__Required work__:
Report how many lines in the following entries contain "loop". Nothing else should be given.

__Source material__:
* * *
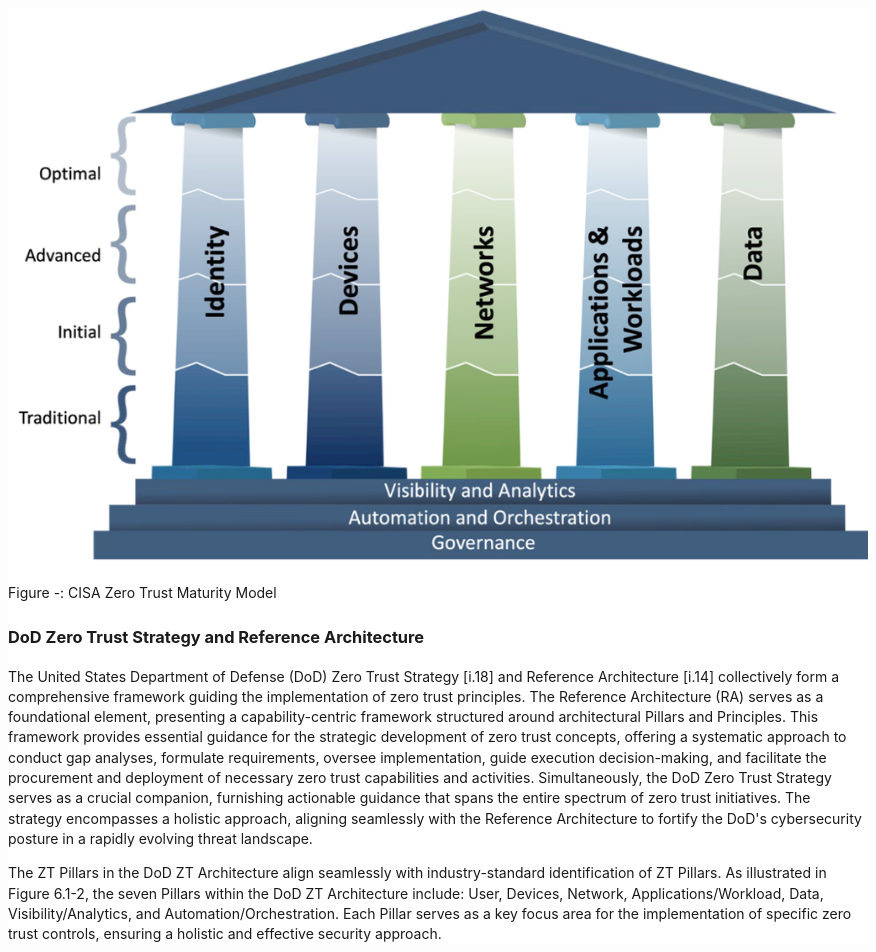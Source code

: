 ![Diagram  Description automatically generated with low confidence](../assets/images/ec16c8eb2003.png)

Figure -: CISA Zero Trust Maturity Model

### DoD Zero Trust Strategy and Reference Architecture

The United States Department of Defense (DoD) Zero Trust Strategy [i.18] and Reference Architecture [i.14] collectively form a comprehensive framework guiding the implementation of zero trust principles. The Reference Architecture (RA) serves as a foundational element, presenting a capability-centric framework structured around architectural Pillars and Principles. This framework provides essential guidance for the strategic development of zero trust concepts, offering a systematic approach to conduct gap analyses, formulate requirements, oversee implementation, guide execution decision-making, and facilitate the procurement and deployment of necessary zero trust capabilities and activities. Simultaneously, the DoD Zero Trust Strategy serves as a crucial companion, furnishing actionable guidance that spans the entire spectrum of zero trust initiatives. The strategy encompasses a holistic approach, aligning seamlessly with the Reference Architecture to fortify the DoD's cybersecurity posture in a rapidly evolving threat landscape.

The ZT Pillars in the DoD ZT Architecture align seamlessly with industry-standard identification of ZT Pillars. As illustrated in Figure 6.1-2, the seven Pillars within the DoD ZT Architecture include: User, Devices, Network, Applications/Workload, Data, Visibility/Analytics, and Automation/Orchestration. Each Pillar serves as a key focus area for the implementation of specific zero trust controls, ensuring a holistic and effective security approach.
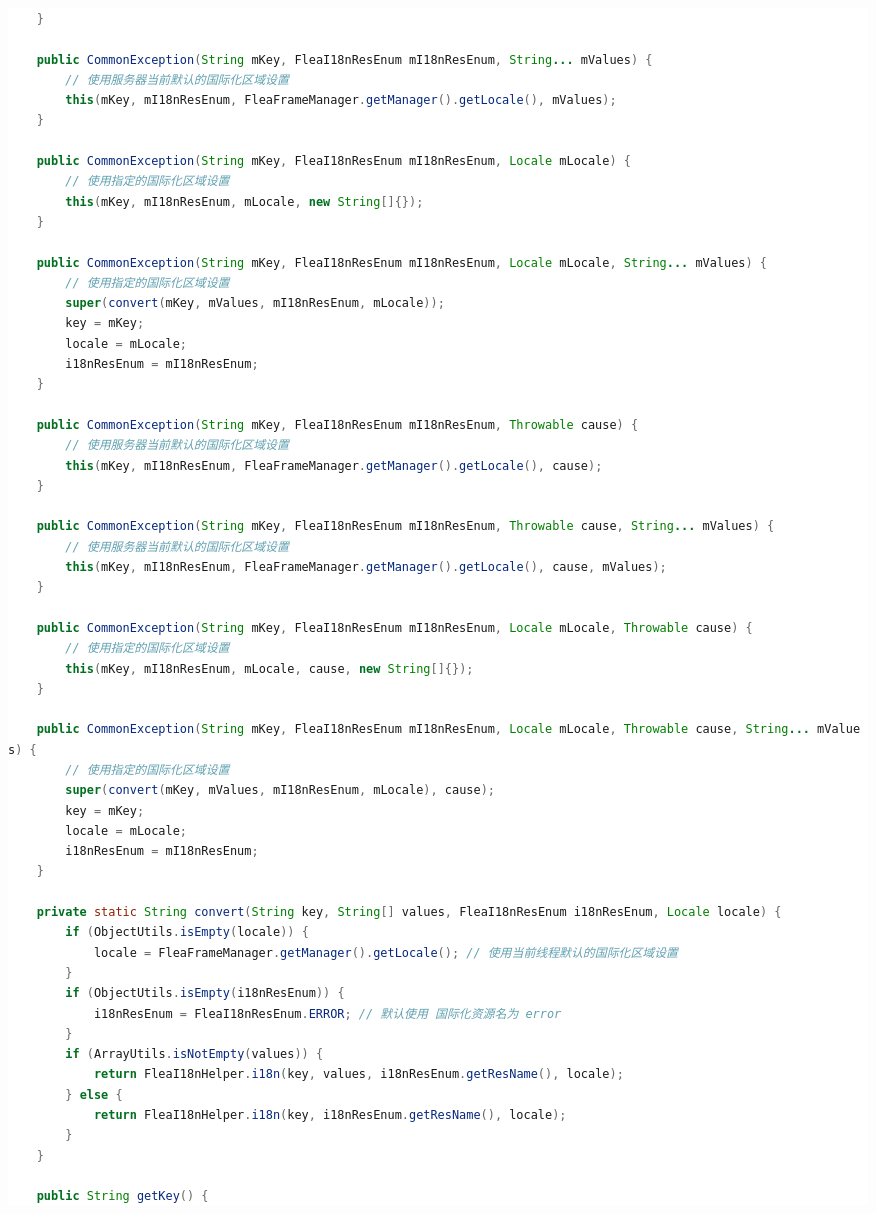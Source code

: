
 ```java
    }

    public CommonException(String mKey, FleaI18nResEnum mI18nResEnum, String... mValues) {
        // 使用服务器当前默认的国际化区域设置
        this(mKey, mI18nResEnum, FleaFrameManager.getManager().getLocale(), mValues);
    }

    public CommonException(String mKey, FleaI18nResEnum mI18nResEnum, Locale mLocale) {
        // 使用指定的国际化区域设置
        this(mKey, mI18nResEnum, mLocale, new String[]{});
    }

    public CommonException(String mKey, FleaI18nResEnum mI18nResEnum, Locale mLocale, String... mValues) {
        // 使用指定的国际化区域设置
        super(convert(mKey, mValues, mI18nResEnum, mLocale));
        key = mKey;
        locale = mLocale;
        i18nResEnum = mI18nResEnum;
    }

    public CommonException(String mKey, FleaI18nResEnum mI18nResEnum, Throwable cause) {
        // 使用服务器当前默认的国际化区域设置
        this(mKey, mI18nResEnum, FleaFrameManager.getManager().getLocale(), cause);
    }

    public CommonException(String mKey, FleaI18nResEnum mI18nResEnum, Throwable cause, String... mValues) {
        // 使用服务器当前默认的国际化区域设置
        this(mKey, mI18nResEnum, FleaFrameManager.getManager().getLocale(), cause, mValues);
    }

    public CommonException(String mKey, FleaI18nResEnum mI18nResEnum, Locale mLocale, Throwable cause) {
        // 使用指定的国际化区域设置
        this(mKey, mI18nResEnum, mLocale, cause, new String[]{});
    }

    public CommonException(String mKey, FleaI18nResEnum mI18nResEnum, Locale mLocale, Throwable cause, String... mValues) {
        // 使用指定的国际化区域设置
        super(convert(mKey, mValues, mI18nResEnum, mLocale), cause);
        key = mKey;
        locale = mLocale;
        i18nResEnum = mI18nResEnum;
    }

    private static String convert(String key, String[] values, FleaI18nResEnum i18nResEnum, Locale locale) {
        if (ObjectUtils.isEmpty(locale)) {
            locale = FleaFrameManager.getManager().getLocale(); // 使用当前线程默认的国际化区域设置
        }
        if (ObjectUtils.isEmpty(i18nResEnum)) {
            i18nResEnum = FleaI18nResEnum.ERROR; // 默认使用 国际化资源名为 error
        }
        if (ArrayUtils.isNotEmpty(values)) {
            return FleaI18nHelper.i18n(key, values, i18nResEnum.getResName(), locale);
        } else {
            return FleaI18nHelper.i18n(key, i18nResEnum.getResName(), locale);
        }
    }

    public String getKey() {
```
* * *
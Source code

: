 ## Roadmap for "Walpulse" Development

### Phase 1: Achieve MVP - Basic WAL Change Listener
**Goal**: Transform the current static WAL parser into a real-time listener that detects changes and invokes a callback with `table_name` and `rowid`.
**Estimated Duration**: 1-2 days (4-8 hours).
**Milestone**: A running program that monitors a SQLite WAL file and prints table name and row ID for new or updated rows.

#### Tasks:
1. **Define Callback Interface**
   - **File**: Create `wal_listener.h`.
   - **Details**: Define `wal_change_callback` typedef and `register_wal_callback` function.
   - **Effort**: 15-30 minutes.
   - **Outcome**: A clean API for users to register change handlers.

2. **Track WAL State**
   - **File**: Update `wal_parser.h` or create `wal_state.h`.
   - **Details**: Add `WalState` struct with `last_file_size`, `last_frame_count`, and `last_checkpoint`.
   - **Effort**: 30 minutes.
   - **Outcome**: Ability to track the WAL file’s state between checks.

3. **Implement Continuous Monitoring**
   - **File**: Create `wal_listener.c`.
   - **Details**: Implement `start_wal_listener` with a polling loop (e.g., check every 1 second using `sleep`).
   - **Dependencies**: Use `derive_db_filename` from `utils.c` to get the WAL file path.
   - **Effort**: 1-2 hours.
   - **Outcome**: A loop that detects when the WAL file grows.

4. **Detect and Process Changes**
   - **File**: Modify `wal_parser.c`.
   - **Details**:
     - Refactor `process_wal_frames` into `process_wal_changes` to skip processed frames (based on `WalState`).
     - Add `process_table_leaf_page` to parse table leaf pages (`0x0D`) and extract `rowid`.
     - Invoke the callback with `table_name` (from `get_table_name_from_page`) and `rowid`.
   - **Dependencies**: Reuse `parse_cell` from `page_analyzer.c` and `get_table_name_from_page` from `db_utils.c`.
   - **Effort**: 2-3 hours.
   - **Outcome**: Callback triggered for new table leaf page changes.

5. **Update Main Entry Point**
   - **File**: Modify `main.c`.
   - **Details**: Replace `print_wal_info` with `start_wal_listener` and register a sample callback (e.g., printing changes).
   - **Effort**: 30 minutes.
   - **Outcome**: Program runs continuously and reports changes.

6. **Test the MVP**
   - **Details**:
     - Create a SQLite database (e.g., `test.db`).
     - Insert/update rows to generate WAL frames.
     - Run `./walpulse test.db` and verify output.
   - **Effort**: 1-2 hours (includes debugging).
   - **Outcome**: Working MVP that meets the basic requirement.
* * *
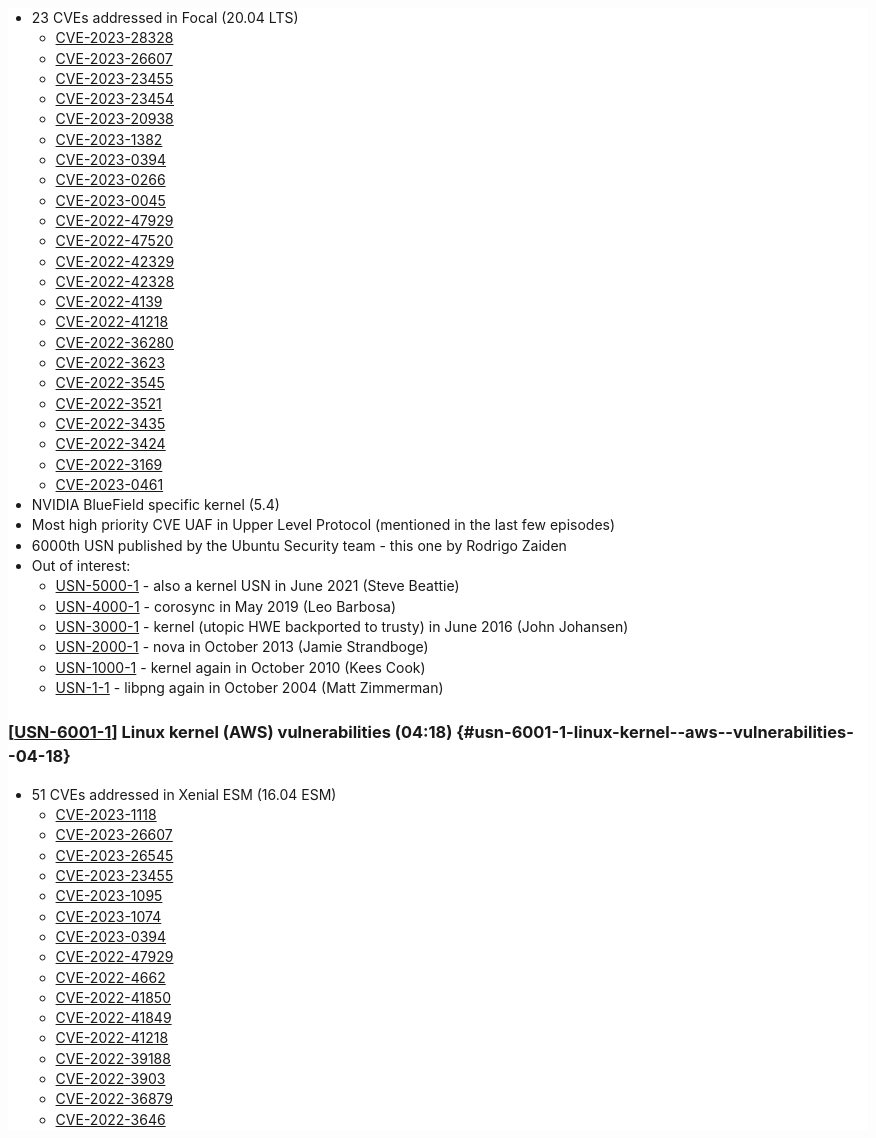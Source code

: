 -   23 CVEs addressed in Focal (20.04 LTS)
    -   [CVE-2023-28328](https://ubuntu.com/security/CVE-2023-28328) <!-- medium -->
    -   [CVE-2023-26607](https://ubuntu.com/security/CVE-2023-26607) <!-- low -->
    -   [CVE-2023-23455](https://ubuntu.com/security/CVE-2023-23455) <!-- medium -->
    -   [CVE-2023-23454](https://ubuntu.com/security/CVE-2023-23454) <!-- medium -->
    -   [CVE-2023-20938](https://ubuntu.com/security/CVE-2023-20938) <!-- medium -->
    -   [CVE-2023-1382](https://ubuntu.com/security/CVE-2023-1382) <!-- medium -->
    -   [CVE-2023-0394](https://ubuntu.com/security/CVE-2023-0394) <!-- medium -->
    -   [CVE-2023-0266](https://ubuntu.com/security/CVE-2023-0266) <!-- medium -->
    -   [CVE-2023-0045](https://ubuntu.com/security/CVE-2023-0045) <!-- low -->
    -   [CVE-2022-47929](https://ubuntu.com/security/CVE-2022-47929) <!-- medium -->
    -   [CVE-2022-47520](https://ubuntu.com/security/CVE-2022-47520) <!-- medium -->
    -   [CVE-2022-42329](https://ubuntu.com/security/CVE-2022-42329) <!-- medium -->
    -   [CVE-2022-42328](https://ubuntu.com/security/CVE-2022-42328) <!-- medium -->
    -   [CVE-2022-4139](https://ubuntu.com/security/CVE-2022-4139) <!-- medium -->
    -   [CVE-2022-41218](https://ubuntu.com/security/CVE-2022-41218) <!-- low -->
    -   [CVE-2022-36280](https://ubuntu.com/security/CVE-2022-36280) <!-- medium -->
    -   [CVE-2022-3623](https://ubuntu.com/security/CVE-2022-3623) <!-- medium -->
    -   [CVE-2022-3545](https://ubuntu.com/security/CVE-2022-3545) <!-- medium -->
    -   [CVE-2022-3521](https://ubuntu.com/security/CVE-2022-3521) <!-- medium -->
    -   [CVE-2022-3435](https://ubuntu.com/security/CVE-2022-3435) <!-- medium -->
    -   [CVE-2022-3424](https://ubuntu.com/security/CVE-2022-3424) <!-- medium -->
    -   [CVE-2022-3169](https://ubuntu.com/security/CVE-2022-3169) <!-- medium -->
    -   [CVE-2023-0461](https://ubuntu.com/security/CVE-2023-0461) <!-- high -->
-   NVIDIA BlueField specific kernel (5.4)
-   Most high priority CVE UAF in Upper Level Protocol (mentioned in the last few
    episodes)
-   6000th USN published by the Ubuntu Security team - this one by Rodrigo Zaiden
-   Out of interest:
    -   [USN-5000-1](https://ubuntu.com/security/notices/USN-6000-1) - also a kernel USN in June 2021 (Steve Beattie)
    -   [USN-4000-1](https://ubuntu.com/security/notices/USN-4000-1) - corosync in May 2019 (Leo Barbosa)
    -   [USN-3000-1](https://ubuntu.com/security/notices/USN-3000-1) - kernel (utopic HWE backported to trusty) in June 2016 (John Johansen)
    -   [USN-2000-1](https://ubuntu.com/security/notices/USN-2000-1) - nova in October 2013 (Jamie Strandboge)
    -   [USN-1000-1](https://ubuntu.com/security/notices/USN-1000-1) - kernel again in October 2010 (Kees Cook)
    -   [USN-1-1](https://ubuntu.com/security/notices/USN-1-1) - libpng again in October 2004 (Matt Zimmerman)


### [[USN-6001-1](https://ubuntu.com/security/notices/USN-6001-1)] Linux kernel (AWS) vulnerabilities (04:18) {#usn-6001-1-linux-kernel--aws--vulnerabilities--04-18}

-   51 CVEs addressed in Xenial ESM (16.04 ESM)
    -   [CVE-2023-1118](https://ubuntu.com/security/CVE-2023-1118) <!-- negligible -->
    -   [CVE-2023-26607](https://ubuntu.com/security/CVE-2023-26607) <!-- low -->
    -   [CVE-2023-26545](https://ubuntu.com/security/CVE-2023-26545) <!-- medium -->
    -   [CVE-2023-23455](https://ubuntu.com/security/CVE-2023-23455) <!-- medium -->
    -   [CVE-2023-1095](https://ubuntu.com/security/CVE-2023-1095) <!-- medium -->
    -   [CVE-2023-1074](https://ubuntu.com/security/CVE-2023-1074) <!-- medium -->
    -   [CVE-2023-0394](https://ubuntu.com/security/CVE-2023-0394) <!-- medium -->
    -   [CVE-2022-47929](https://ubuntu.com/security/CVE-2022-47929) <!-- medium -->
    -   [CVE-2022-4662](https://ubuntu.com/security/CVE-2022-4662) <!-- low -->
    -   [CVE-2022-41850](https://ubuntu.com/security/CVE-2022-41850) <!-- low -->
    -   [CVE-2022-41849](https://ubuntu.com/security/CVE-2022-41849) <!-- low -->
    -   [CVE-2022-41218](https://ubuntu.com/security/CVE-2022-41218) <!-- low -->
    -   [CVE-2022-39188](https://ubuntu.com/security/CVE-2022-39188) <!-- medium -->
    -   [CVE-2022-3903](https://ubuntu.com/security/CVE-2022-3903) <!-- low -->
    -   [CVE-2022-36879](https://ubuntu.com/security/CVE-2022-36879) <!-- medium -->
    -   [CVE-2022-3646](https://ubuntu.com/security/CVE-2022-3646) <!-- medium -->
* * *
__Reply to the task__:
2